Première à s’en réjouir, la section rythmique. Si elle était oubliée sur l’EP, il va sans dire qu’elle se rattrape à l’excès sur cet album. Sous l’hégémonie de Tim, les peaux des fûts subissent un affront démesuré. Bombardant d’office la piste d’ouverture, le batteur va profiter de cette recrudescence d’un rendu explosif pour déchaîner des blast beats à la pelle, bloquant, par la même occasion, la double pédale en mode automatique. Toutefois, il ne se contente pas d’exécuter une cadence rébarbative en continu, et s’alimente plutôt des puissants riffs pour insuffler davantage de hargne dans les morceaux. Son rendu carrément surboosté permet, sans conteste, de se rendre compte de l’importance de la batterie dans le mixage, et des différentes perceptions qu’elle octroie aux pistes, par rapport aux disques passés. Ainsi, l’ensemble des composants s’affichant sans problème, Tim peut administrer un dynamisme ardu et gagner en maîtrise sur les compositions, de par l’évolution des tournures rythmiques ; comme le démontre « The Inevitable End », au travers de sa longueur fleuve parfaitement structurée. Nuançant les tempos pour faire vivre le titre selon son gré, il débute sur un rythme modéré pour, au détour d’un roulement de toms, mettre en branle le morceau en destination de territoires insensés. La revitalisation de la batterie au sein de cette œuvre est un pur plaisir, dévoilant ainsi des titres effrénés emplis de hargne, à défaut des diatribes sans fin des guitares sur les premiers albums ; ce qui établissait un aspect dépressif alors que la musique de WOODS OF DESOLATION n’a jamais été pensée comme telle. Malgré tout, bien qu’on ne puisse pas le rechigner au vu de sa teneur passée, l’instrument semble un peu trop proéminent dans le mix ; être un peu plus étouffé aurait profité entièrement aux atmosphères. Cela ne gêne, toutefois, pas la basse replète qui se présente comme un support infaillible des percussions et des guitares, qu’elle renforce d’accords massifs et vibrants. Et on ne lui en demande guère plus.

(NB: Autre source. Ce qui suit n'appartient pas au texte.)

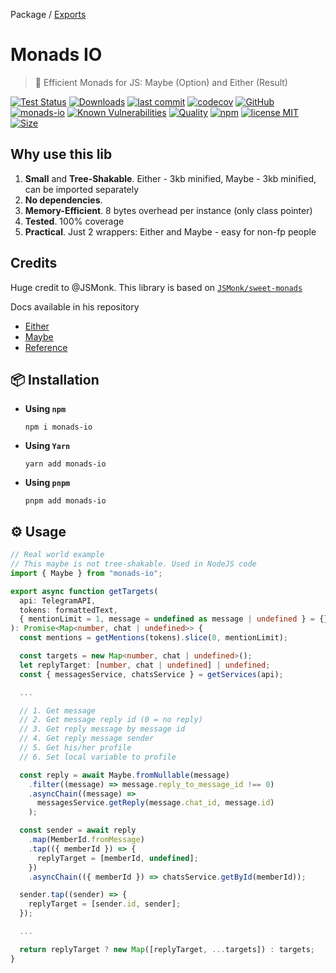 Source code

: Package / [Exports](modules.md)

# Monads IO

> 🚀 Efficient Monads for JS: Maybe (Option) and Either (Result)

[![Test Status](https://github.com/AlexXanderGrib/monads-io/actions/workflows/test.yml/badge.svg)](https://github.com/AlexXanderGrib/monads-io)
[![Downloads](https://img.shields.io/npm/dt/monads-io.svg)](https://npmjs.com/package/monads-io)
[![last commit](https://img.shields.io/github/last-commit/AlexXanderGrib/monads-io.svg)](https://github.com/AlexXanderGrib/monads-io)
[![codecov](https://img.shields.io/codecov/c/github/AlexXanderGrib/monads-io/main.svg)](https://codecov.io/gh/AlexXanderGrib/monads-io)
[![GitHub](https://img.shields.io/github/stars/AlexXanderGrib/monads-io.svg)](https://github.com/AlexXanderGrib/monads-io)
[![monads-io](https://snyk.io/advisor/npm-package/monads-io/badge.svg)](https://snyk.io/advisor/npm-package/monads-io)
[![Known Vulnerabilities](https://snyk.io/test/npm/monads-io/badge.svg)](https://snyk.io/test/npm/monads-io)
[![Quality](https://img.shields.io/npms-io/quality-score/monads-io.svg?label=quality%20%28npms.io%29&)](https://npms.io/search?q=monads-io)
[![npm](https://img.shields.io/npm/v/monads-io.svg)](https://npmjs.com/package/monads-io)
[![license MIT](https://img.shields.io/npm/l/monads-io.svg)](https://github.com/AlexXanderGrib/monads-io/blob/main/LICENSE.txt)
[![Size](https://img.shields.io/bundlephobia/minzip/monads-io)](https://bundlephobia.com/package/monads-io)

## Why use this lib

1. **Small** and **Tree-Shakable**. Either - 3kb minified, Maybe - 3kb minified, can be imported separately
2. **No dependencies**.
3. **Memory-Efficient**. 8 bytes overhead per instance (only class pointer)
4. **Tested**. 100% coverage
5. **Practical**. Just 2 wrappers: Either and Maybe - easy for non-fp people

## Credits

Huge credit to @JSMonk. This library is based on [`JSMonk/sweet-monads`](https://github.com/JSMonk/sweet-monads)

Docs available in his repository

- [Either](https://github.com/JSMonk/sweet-monads/tree/master/either)
- [Maybe](https://github.com/JSMonk/sweet-monads/tree/master/maybe)
- [Reference](./docs/api/modules.md)

## 📦 Installation

- **Using `npm`**
  ```shell
  npm i monads-io
  ```
- **Using `Yarn`**
  ```shell
  yarn add monads-io
  ```
- **Using `pnpm`**
  ```shell
  pnpm add monads-io
  ```

## ⚙️ Usage

```typescript
// Real world example
// This maybe is not tree-shakable. Used in NodeJS code
import { Maybe } from "monads-io";

export async function getTargets(
  api: TelegramAPI,
  tokens: formattedText,
  { mentionLimit = 1, message = undefined as message | undefined } = {}
): Promise<Map<number, chat | undefined>> {
  const mentions = getMentions(tokens).slice(0, mentionLimit);

  const targets = new Map<number, chat | undefined>();
  let replyTarget: [number, chat | undefined] | undefined;
  const { messagesService, chatsService } = getServices(api);

  ...

  // 1. Get message
  // 2. Get message reply id (0 = no reply)
  // 3. Get reply message by message id
  // 4. Get reply message sender
  // 5. Get his/her profile
  // 6. Set local variable to profile

  const reply = await Maybe.fromNullable(message)
    .filter((message) => message.reply_to_message_id !== 0)
    .asyncChain((message) =>
      messagesService.getReply(message.chat_id, message.id)
    );

  const sender = await reply
    .map(MemberId.fromMessage)
    .tap(({ memberId }) => {
      replyTarget = [memberId, undefined];
    })
    .asyncChain(({ memberId }) => chatsService.getById(memberId));

  sender.tap((sender) => {
    replyTarget = [sender.id, sender];
  });

  ...

  return replyTarget ? new Map([replyTarget, ...targets]) : targets;
}
```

En revanche, les guitares se doivent d’être décisives. Et elles le sont assurément. En dépit d’une production exquise clairsement l’ensemble, les cordes n’ont rien perdu de leur signature saturée impressionnante à travers laquelle D. crée son catharsis. Les riffs disposent toujours de cet aspect brumeux mais profitent, désormais, de leur mise en exergue pour exposer une mélodie savoureuse et évolutive. Les lignes atmosphériques profondément mélancoliques développent d’immenses scènes d’une poésie ésotérique dont l’émotion suinte de chaque accord. Quelques exécutions véloces se révèlent avec un mordant plus prononcé, qui se forge en réponse des blast beats impétueux. A vrai dire, à l’exemple de « Darker Days » et sa courte intro en guitare sèche vite rattrapée par la déferlante instrumentale, les morceaux font étalage d’un travail d’orfèvre quant à la combinaison des riffs poignants et d’une batterie s’acharnant avec passion, résultant en des pistes magistrales. Néanmoins, même en restant sur une allure placide, le duo réussi à faire évoluer sa mélodie sur les tonalités des guitares, et proposer de nouveau des tableaux sensationnels.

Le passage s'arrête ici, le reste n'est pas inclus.